# Informed Consent and Surrogate Interference at the Initiation of Community-Based Palliative Care Services

**Authors:** John C. Stys

PMC · DOI: 10.1089/pmr.2024.0018 · 2024-07-13

## TL;DR

This paper explores the ethical dilemma of when a surrogate revokes a patient's valid consent for palliative care and argues that clinicians should still provide care.

## Contribution

The paper provides a novel ethical analysis of surrogate interference in community-based palliative care.

## Key findings

- Clinicians have an ethical duty to provide care even if a surrogate revokes the patient's consent.
- Surrogates may act out of self-interest or protective instincts when interfering with care.
- The analysis considers patient capacity, surrogate intent, and clinician duty.

## Abstract

Community-based palliative care (CBPC) clinicians sometimes contend with an ethically charged scenario when they encounter patients for the first time: The patient’s spouse, or other loved one or caregiver, revokes the patient’s valid informed consent to initiate care.
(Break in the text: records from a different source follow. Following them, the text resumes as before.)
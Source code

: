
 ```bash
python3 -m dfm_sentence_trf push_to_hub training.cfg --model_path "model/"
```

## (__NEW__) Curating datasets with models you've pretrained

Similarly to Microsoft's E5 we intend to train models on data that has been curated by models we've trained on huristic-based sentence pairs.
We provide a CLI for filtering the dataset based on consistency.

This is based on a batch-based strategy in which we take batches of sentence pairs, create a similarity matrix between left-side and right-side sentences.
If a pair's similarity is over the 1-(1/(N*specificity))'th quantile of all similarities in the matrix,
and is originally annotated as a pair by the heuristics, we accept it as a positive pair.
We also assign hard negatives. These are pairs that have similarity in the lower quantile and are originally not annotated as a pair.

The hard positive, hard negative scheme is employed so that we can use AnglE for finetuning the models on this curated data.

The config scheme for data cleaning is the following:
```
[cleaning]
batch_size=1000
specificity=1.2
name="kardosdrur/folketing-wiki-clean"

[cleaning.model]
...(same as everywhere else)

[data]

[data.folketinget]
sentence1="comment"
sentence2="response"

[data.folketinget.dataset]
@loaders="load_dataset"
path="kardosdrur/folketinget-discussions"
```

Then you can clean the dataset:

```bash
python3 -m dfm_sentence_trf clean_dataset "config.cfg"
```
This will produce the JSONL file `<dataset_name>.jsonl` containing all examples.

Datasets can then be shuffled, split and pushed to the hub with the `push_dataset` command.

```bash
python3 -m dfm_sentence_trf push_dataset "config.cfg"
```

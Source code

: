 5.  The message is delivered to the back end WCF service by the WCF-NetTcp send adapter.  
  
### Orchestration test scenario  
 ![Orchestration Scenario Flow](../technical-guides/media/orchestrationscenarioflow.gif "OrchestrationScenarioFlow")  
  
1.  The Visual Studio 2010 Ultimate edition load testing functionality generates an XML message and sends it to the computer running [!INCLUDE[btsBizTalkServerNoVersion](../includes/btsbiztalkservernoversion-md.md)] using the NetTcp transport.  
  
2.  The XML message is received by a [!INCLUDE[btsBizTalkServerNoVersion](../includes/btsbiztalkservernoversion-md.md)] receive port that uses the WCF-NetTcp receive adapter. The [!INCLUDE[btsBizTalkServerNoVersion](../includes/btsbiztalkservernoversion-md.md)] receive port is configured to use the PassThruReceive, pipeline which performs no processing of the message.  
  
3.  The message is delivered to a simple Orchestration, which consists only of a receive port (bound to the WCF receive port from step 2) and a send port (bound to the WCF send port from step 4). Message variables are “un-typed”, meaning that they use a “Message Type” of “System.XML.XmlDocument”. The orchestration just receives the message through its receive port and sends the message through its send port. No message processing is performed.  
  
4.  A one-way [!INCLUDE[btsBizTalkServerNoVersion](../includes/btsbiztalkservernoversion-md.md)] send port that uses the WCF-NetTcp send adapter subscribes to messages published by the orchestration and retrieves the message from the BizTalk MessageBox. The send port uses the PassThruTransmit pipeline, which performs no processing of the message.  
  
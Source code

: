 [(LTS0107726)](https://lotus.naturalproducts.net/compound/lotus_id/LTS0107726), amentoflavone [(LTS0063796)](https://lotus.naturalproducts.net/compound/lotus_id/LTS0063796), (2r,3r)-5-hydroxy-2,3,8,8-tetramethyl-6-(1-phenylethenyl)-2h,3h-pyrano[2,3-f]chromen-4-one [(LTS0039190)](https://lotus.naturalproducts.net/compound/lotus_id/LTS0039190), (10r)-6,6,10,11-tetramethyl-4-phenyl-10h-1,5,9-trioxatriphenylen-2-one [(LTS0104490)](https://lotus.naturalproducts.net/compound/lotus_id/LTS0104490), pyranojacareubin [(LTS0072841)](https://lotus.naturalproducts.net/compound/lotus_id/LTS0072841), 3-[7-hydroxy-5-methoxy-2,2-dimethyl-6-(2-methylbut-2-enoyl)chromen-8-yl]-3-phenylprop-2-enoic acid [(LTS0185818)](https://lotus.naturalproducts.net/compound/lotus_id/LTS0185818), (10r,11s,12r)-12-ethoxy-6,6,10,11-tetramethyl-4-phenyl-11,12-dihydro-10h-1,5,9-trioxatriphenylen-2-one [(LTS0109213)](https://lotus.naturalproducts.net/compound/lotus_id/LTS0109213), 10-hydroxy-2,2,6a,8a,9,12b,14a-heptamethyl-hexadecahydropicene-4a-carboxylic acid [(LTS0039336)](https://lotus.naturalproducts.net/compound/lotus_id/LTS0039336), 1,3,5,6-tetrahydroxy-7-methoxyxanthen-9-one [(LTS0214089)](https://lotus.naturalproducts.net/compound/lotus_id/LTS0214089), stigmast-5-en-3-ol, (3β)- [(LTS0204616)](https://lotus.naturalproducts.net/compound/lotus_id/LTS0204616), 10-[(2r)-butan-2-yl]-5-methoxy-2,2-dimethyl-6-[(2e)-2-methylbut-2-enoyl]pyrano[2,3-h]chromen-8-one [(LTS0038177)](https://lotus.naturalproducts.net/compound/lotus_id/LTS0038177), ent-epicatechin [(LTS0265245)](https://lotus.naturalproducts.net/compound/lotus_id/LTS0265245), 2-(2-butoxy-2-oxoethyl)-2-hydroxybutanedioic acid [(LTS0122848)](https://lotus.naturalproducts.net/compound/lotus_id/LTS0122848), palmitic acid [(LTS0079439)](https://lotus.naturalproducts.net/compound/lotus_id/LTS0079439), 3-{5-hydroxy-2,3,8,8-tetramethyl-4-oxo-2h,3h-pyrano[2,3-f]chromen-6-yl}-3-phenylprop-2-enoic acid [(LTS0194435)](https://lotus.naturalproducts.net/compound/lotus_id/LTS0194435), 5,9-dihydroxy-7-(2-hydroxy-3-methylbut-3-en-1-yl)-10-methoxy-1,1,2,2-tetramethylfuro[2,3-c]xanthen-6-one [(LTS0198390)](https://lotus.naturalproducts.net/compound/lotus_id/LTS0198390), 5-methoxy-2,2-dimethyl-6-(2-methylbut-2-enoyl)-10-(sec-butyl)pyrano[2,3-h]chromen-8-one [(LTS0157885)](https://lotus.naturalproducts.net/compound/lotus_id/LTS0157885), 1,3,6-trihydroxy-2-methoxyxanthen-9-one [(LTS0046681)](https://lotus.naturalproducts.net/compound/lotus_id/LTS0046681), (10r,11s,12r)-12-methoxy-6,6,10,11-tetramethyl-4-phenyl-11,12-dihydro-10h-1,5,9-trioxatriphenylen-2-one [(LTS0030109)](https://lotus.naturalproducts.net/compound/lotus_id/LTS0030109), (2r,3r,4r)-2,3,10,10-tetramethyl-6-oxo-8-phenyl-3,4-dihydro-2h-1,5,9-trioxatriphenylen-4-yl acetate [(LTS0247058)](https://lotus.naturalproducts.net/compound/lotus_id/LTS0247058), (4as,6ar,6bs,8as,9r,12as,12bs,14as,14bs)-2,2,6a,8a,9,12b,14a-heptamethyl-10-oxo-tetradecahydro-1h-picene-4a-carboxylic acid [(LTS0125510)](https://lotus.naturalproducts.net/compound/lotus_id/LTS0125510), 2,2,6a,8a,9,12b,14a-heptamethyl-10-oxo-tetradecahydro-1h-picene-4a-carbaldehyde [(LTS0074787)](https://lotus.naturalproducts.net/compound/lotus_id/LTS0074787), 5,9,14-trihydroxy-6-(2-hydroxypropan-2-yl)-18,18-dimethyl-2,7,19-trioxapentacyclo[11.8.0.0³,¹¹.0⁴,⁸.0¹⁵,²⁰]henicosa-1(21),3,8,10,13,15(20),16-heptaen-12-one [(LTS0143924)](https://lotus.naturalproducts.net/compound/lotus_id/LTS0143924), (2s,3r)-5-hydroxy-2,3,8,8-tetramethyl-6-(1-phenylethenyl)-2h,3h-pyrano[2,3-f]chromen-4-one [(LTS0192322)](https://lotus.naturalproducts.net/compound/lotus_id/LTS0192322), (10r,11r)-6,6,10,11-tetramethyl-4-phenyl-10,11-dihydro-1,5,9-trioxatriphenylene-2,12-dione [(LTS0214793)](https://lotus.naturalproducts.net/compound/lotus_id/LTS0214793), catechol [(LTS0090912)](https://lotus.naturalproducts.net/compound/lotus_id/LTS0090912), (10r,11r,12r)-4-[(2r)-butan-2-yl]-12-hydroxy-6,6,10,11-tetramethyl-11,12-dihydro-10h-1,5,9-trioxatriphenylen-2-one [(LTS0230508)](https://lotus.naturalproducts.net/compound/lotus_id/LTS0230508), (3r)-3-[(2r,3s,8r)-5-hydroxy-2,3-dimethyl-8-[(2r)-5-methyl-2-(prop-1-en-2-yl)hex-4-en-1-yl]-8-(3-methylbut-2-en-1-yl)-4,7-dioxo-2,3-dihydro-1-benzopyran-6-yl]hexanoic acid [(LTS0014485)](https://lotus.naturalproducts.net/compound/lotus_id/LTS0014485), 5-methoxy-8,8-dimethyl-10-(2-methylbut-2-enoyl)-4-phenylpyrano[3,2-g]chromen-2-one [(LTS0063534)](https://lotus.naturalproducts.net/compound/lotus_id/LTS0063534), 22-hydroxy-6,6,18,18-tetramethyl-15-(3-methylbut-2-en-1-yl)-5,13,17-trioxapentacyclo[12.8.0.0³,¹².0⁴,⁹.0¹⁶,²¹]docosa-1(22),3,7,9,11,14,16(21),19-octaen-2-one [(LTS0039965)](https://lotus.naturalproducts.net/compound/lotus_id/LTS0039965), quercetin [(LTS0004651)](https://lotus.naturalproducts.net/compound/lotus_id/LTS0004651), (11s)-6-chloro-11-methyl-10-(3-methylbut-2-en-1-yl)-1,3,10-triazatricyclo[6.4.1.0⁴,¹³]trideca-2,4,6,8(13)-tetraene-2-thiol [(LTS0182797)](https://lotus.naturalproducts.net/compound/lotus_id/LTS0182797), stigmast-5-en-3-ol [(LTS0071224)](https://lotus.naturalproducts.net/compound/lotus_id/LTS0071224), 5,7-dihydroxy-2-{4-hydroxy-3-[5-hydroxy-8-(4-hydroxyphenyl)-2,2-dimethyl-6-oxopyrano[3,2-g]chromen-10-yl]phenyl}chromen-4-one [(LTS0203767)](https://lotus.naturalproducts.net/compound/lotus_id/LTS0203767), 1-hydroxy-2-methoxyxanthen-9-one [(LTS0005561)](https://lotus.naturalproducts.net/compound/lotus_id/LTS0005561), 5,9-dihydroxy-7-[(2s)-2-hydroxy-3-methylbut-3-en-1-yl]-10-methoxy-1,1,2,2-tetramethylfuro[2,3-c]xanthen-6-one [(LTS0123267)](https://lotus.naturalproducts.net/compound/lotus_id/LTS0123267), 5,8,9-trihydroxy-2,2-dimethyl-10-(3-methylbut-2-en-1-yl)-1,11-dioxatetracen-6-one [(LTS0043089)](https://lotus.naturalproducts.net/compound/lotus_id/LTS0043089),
While surrogates are usually motivated by protective instincts, there are other situations where surrogates act out of self-interest. This article considers whether it is ever ethically justified for an adult to revoke another adult’s valid informed consent to initiate palliative care services. The article examines this scenario from three perspectives: the patient’s capacity to give or relinquish informed consent, the surrogate’s intent and use of substituted judgment or best interest, and the clinician’s duty to provide clinical care. This ethical analysis argues that CBPC clinicians have an ethical responsibility to provide palliative care services for patients who have given valid informed consent for those services even when a surrogate acts as an interfering or oppositional force.